Data provided:
====
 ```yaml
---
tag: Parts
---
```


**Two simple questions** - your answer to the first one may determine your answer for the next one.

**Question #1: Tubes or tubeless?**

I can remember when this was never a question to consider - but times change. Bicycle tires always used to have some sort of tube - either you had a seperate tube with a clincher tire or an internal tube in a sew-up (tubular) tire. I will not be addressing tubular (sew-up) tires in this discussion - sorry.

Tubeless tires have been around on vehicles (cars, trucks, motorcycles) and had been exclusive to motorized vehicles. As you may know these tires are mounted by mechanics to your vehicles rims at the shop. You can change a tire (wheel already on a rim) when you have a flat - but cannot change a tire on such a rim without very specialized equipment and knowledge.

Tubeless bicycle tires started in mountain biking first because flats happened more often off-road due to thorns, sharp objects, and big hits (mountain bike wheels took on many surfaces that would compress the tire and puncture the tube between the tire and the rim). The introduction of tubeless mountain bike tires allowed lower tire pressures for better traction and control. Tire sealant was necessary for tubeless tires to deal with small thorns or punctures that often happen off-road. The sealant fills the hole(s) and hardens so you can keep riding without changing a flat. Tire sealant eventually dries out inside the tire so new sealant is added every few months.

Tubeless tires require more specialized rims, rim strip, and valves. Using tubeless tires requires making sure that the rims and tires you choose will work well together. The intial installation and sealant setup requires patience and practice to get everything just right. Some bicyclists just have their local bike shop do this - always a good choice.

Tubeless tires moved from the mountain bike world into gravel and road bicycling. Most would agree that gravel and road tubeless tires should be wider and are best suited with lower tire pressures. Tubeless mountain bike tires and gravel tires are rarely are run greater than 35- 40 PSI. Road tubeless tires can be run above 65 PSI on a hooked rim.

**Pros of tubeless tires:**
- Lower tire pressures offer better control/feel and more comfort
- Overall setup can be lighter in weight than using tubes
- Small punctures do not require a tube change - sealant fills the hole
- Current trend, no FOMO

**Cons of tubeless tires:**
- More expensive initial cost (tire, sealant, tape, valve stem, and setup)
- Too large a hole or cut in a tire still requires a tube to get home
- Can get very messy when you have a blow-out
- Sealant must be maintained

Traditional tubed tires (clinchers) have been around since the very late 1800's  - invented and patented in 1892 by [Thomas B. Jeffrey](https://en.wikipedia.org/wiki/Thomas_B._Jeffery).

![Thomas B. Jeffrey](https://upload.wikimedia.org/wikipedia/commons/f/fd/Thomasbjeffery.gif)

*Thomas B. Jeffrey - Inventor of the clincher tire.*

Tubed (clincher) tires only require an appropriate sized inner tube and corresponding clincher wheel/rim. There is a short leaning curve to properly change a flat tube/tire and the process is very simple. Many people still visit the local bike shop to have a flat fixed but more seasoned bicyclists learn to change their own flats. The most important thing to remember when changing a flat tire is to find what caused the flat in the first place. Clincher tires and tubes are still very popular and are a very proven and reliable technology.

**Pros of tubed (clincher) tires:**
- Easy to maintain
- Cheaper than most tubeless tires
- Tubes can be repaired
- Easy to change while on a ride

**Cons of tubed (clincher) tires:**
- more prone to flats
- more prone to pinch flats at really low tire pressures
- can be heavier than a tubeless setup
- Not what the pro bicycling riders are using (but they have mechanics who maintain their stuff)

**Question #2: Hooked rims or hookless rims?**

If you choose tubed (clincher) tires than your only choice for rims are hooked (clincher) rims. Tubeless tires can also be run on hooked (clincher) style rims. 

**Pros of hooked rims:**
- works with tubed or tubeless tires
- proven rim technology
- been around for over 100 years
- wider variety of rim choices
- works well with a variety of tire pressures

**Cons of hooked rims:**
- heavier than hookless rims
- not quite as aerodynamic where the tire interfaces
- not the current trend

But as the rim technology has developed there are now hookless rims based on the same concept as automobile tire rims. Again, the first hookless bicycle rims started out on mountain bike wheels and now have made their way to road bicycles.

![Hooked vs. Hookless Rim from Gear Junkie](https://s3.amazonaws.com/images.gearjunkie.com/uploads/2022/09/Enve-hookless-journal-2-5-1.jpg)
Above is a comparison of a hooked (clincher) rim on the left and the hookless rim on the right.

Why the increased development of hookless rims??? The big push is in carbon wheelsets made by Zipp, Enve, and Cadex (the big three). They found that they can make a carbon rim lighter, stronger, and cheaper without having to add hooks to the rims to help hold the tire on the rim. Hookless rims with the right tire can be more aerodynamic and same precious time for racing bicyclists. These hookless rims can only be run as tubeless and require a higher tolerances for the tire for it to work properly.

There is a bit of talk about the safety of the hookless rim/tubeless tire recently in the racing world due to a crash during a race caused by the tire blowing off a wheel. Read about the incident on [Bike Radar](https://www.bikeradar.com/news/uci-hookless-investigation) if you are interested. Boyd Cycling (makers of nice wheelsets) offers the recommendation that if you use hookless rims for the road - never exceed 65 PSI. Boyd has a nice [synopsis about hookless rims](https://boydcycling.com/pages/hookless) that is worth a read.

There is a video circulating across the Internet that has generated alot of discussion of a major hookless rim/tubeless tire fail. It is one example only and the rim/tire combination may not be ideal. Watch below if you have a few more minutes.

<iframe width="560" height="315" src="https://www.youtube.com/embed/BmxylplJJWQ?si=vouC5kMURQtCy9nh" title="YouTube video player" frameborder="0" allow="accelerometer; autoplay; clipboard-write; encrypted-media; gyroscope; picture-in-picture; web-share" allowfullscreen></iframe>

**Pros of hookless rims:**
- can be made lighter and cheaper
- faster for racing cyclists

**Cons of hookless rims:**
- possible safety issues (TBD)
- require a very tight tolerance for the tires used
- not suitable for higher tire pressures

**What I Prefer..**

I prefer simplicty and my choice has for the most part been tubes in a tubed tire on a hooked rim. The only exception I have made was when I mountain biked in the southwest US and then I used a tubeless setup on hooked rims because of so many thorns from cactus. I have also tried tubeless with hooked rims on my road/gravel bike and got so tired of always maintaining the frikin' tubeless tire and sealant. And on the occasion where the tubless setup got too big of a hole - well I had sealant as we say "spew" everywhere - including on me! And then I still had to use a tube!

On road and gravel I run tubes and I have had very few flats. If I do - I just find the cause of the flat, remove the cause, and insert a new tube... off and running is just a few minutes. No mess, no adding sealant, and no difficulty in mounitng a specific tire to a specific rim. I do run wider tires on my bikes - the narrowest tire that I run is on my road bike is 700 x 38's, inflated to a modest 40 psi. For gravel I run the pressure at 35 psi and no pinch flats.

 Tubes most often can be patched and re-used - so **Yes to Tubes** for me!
====
Task directions: Find and copy each line above holding "around".

Answer box:
Tubeless tires have been around on vehicles (cars, trucks, motorcycles) and had been exclusive to motorized vehicles. As you may know these tires are mounted by mechanics to your vehicles rims at the shop. You can change a tire (wheel already on a rim) when you have a flat - but cannot change a tire on such a rim without very specialized equipment and knowledge.
Traditional tubed tires (clinchers) have been around since the very late 1800's  - invented and patented in 1892 by [Thomas B. Jeffrey](https://en.wikipedia.org/wiki/Thomas_B._Jeffery).
- been around for over 100 years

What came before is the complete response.